Nothing is needed except the lines below that run from the one with "this and SetActive()" through the one with "Check if this", repeated exactly.

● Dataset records
******************************

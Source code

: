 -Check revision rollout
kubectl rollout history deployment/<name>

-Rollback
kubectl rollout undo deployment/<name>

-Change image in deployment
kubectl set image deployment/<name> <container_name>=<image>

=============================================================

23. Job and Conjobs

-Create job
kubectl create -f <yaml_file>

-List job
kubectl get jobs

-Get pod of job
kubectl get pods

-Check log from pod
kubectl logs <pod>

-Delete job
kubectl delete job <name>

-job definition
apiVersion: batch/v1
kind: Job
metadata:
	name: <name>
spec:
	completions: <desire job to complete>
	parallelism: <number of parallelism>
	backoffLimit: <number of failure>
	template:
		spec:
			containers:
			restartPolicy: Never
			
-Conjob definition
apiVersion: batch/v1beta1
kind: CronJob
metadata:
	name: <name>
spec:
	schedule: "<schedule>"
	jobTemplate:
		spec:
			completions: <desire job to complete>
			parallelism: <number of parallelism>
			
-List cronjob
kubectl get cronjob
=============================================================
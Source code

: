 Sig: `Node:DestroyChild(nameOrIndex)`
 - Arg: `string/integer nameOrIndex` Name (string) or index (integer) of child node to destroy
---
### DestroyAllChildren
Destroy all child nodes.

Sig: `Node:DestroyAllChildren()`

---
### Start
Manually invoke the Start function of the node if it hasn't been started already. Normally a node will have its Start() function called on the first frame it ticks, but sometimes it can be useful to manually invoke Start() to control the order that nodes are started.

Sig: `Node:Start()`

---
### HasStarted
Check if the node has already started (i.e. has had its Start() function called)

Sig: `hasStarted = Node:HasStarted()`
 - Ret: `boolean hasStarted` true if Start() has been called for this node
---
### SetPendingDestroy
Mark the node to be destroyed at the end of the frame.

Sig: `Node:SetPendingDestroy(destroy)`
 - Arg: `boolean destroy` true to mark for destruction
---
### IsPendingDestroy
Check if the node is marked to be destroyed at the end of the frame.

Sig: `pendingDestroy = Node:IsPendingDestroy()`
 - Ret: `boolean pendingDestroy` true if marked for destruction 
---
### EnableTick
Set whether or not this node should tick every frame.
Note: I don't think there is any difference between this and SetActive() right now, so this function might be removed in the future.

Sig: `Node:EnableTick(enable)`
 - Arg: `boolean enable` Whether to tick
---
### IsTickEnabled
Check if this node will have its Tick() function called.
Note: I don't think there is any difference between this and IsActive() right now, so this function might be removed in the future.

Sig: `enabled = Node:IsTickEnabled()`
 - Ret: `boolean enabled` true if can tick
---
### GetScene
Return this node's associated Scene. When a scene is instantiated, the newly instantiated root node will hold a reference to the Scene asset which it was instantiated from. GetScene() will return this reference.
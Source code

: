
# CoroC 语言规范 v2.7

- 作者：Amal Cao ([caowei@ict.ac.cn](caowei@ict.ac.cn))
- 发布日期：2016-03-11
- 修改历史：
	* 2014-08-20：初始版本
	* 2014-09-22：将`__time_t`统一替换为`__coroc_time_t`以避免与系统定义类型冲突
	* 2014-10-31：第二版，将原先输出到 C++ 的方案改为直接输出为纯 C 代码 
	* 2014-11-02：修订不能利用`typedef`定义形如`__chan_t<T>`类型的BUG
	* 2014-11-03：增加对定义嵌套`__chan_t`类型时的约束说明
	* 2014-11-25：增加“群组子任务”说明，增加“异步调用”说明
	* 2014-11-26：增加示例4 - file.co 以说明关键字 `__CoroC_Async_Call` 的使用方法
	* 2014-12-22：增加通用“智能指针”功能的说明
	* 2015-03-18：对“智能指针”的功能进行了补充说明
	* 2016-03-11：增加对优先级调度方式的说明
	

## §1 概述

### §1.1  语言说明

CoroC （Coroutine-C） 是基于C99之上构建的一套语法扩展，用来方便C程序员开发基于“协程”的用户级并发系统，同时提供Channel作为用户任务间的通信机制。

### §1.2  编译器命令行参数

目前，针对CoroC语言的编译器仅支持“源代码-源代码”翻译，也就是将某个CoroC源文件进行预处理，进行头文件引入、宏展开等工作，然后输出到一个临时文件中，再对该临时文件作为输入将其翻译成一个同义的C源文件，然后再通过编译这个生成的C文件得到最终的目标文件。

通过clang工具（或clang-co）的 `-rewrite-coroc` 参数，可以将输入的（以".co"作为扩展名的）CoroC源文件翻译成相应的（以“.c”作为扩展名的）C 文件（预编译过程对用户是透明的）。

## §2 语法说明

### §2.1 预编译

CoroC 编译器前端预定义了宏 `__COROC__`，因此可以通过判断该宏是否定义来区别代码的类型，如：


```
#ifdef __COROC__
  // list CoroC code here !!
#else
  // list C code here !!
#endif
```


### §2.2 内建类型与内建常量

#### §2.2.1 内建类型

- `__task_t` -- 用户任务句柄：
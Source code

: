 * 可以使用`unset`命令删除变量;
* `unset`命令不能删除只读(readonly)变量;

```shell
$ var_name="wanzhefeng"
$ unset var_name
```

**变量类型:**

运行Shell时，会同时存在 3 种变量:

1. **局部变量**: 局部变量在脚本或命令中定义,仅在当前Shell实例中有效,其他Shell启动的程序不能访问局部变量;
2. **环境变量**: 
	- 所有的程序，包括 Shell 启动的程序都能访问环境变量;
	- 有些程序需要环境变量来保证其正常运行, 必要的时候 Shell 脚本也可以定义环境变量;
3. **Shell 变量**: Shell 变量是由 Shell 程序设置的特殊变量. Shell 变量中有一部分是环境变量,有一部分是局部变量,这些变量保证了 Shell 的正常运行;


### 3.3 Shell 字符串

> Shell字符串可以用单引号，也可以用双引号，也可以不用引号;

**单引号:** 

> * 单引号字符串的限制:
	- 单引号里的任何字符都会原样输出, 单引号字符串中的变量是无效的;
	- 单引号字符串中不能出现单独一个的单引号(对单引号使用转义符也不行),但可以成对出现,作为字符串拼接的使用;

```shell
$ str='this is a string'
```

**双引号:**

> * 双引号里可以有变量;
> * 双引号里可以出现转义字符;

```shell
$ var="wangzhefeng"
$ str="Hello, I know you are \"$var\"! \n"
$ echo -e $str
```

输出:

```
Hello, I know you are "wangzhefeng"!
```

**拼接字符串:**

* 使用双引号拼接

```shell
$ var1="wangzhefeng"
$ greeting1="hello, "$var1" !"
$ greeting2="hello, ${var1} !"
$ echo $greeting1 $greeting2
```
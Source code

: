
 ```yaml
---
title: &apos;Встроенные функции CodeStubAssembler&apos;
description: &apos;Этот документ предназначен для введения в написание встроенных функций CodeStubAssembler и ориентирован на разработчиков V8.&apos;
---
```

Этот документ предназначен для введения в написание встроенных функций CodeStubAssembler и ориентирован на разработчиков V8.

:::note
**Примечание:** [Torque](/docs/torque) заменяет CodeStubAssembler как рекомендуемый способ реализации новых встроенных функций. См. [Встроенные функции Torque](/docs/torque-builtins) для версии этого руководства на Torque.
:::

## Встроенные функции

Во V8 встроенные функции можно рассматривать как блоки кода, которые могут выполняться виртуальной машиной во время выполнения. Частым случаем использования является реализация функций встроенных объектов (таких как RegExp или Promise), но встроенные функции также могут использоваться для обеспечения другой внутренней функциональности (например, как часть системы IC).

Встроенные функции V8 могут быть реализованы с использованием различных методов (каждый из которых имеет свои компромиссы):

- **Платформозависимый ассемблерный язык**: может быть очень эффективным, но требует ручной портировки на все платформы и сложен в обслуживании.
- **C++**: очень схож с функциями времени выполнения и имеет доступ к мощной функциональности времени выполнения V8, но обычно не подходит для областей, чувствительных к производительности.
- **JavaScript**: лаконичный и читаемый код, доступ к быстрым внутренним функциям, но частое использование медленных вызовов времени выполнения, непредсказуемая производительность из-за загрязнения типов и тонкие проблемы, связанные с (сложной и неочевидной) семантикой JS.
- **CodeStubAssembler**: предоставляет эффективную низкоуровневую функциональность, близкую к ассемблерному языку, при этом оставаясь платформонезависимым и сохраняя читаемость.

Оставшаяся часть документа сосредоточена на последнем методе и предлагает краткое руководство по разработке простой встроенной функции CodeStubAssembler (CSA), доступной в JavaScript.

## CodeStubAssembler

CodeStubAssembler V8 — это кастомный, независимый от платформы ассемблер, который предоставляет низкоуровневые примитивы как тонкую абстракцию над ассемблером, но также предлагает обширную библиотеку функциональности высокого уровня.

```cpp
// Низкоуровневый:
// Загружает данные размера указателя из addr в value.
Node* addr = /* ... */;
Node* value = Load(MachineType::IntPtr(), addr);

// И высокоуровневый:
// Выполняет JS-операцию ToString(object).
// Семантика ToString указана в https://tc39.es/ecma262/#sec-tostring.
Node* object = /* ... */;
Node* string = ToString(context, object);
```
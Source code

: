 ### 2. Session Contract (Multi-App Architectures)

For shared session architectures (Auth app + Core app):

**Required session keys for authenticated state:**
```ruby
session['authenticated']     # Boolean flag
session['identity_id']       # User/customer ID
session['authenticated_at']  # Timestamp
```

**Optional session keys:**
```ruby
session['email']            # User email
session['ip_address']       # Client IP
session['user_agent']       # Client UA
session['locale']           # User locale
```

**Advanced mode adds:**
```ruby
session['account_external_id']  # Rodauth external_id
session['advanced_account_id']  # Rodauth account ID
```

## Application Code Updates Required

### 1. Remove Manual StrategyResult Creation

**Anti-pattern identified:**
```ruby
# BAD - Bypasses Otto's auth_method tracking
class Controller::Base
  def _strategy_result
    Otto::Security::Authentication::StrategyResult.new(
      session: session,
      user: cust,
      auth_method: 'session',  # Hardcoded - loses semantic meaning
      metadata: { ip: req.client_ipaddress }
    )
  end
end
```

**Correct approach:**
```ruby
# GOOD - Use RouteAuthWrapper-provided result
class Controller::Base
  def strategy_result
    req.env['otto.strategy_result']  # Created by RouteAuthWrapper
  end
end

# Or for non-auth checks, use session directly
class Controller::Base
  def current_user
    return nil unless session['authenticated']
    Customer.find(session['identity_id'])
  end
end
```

******************************

● RESULT
Note: I don't think there is any difference between this and SetActive() right now, so this function might be removed in the future.

Sig: `Node:EnableTick(enable)`
 - Arg: `boolean enable` Whether to tick
---
### IsTickEnabled
Check if this node will have its Tick() function called.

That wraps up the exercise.